The previous output was rather messy, and showed a lot of unrelated data that we might not need. Let's use the outputs from the previous cell to summarize everything into a nice table.

In [None]:
from datasets import ClassLabel
import random
import pandas as pd
from IPython.display import display, HTML
import soundfile as sf

def show_random_elements(dataset, num_examples = 10):
  assert num_examples <= len(dataset), "Can't pick more elements than there are in the dataset"
  picks = []
  for _ in range(num_examples):
    pick = random.randint(0, len(dataset) - 1)
    while pick in picks:
      pick = random.randint(0, len(dataset) - 1)
    picks.append(pick)

  df = pd.DataFrame(dataset[picks]['audio'])
  df2 = pd.DataFrame(dataset[picks]['text'], columns=['text'])
  df = pd.concat([df, df2], axis=1)
  # Function to convert audio arrays directly to HTML audio elements


  # Apply the conversion to the DataFrame
  df['audio'] = df.apply(lambda row: array_to_audio_html(row['array'], row['sampling_rate']), axis=1)
  html_table = df[['audio','text', 'sampling_rate']].to_html(escape=False)

  display(HTML(html_table))
show_random_elements(dataset["train"])

This is our safety net: Even though we have seen that most of the data is in 16000HZ, it is always good to just cast everything to 16k Hz again

In [51]:
dataset = dataset.cast_column("audio", Audio(sampling_rate=16_000))  # ensure consistent sampling

### Load models

In [None]:
# 2. Load pre-trained Wav2Vec2 and its processor
model_name = "facebook/wav2vec2-base"
processor = Wav2Vec2Processor.from_pretrained(model_name)
model     = Wav2Vec2ForCTC.from_pretrained(model_name)

### Preprocessing
This helps us remove special characters, as Wav2Vec2 does not know what punctuation is.

This makes sense, as you cannot really identify where punctuation etc should be based off speech. Of course, recent advancements have made it possible for ASR models to also reason where to add punctuation, but we omit it for now.

In [None]:
import re
chars_to_ignore_regex = '[\,\?\.\!\-\;\:\"]'

def remove_special_characters(batch):
    batch["text"] = re.sub(chars_to_ignore_regex, '', batch["text"]).lower()
    return batch

dataset = dataset.map(remove_special_characters) # This applies the function to every row


### Dataset preparation

We do two things here:
1. Extract audio features from our audio array, using Wav2Vec2's feature processor
1. We tokenize the labels for loss computation


In [53]:
def prepare_dataset(batch):
    '''
    Ideally we use the processor directly here. But using the processor will lead to
    a bug in HuggingFace complaining we are assinging multiple values to a single key.
    '''

    audio = batch["audio"]

    # Process audio inputs - only pass return_attention_mask to the feature_extractor
    features = processor.feature_extractor(
        audio["array"],
        sampling_rate=audio["sampling_rate"],
        return_attention_mask=False, #return True if you want the attention mask
        do_normalize = True
    )
    batch["input_values"] = features.input_values[0]
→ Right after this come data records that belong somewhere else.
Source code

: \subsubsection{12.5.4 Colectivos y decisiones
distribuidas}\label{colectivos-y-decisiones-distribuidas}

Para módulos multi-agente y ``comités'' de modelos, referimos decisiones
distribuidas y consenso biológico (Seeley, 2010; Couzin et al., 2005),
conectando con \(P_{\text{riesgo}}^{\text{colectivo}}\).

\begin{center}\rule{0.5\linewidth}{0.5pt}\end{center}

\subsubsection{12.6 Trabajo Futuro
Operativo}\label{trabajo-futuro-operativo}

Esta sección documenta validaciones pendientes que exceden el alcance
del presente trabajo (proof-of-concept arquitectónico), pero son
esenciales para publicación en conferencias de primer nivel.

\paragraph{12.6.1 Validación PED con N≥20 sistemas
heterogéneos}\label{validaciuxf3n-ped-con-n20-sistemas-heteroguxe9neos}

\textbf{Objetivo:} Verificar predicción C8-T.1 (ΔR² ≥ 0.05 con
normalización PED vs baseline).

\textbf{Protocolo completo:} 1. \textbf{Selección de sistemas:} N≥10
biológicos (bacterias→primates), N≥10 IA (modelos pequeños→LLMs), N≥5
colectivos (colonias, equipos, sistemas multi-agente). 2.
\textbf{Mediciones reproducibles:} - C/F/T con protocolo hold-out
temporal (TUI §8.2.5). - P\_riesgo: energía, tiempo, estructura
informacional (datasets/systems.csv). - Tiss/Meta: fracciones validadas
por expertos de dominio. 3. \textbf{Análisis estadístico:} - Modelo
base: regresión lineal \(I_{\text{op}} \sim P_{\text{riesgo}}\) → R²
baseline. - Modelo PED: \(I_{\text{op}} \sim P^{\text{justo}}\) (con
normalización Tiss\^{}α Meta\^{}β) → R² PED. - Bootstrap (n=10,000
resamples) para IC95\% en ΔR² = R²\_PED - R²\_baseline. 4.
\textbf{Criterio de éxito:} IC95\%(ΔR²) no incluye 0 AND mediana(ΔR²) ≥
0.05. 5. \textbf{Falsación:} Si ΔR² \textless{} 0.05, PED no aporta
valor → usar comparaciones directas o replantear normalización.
    # If you need the attention mask as well
    if hasattr(features, "attention_mask"):
        batch["attention_mask"] = features.attention_mask[0]

    # Process text targets separately
    # with processor.as_target_processor():
    #     batch["labels"] = processor.tokenizer(batch["text"]).input_ids

    batch["labels"] = processor(text=batch["text"]).input_ids

    return batch

In [None]:
dataset = dataset.map(prepare_dataset)

### Data Collator

Before training, there is a very important thing we must do: Collate the data.

In our data right now, there exists samples of different lengths, and this means our training will FAIL as we cannot form proper tensors with such jagged data. To circumvent this, we need to properly pad our data, and also mask all padding tokens during training (We do not want the model to learn how to add padding)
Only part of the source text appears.